Gross third party gross loans and advances (TPLs) was GH¢2,640 million, of which GH¢253.3 million (9.6%) were classified as performing.

Also, the net carrying value of TPLs loans and advances was GH¢470.8 million of which GH¢229.6 million relates to loans classified as performing.

Non performing TPLs

Non-performing TPLs represented 90% of the gross third party loans and advances.

The bank had a GH¢0.9 billion exposure to the construction and building sector which was made up 39% of the gross non-performing balance.

The gross value of the portfolio of GH¢2.6 billion was impaired by GH¢1.6 billion. Furthermore, uniBank held a total of 91 collaterals for its top 50 loans out of which 69% had not been perfected.

Financial position

uniBank had net liabilities of GH¢6.56 billion and GH¢7.2 billion as at 20 March 2018 and 1 August 2018 respectively compared to unadjusted net liabilities of GH¢82.1 million per 20 March 2018 management accounts.

After full impairment of shareholder advances included in other assets, uniBank had net liabilities of GH¢6.56 billion as at 20 March 2018 and GH¢7.2billion as at 1 August 2018.

Balance sheet

Key findings in the bank’s balance sheet revealed exclusion of customer deposits to the tune of GH¢2.3 billion from December 2017 prudential returns to BoG. 

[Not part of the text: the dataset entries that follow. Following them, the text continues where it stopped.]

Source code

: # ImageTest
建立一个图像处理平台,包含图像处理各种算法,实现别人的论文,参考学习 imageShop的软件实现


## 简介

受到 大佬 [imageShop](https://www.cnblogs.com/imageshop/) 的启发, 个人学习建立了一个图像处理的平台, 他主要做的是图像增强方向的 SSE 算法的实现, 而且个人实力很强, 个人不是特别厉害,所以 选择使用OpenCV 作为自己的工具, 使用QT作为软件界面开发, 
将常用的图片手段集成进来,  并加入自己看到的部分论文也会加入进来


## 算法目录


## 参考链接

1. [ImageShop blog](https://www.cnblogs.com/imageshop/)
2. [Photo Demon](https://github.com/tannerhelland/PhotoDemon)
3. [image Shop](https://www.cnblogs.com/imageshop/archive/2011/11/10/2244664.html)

Also, there was overstatement of loans and advances to customers by GH¢1.3 billion in December 2017 prudential returns to BoG as also there were significantly impaired loans and advances book.

Again, there was significant non-interest earning related party advances, not made in accordance with Act 930 and also not reported to BoG while also there were recorded inadequate cash flows to meet short to medium term maturing obligations and balance sheet insolvent.

Advances to Shareholders

Advances to shareholders, with a gross amount of GH¢3.7 billion, formed the main component of other assets (98% of the gross amount).

Advances to shareholders comprised mainly payments made for equity investments on behalf of related entities, Special Purpose Loans (SPV) loans and other advances to related and connected entities under unusual credit arrangements.

“Underlying documents in support of a number of transactions amounting to GH¢1.1 billion are yet to be provided. For a number of these transactions, only signed payment or journal vouchers were available. Indicative interest of GH¢2.4 billion on advances to shareholders is yet to be recognised.

“The shareholders have made promises to repay these amounts. As the shareholders were unable to provide reasonable proof in support of their ability to settle these balances, the outstanding amounts have been fully impaired.”

Composition of assets

Total assets stood at GH¢2.2 billion with loans and advances, as well as government and other securities constituting 82% of these.

Quality of assets

97% of top 50 loans were classified as non-performing based on BoG’s prudential guidelines. 69% of collaterals for top 50 loans had not been perfected.

Credit administration

Non-adherence to credit administration policies and inadequacies in recovery efforts led to the significant deterioration in amounts that had been advanced as loans to customers, including related and connected parties.

“Related party loans (gross) amounted to GH¢1.94 billion, representing 42% of total loans. Included in other assets are amounts totaling GH¢3.7 billion that had been advanced to shareholders, related and connected parties which was considered impaired.”

Background

The Bank of Ghana (BoG) on 20 March 2018 appointed KPMG as Official Administrators of uniBank Ghana Limited.

The Bank of Ghana (BoG) on 1 August 2018 terminated the appointment of the Official Administrator following the placement of the bank under Receivership in accordance with the Banks and Specialised Deposit-Taking Institutions (BSDI) Act, 2016 (Act 930) on the same day.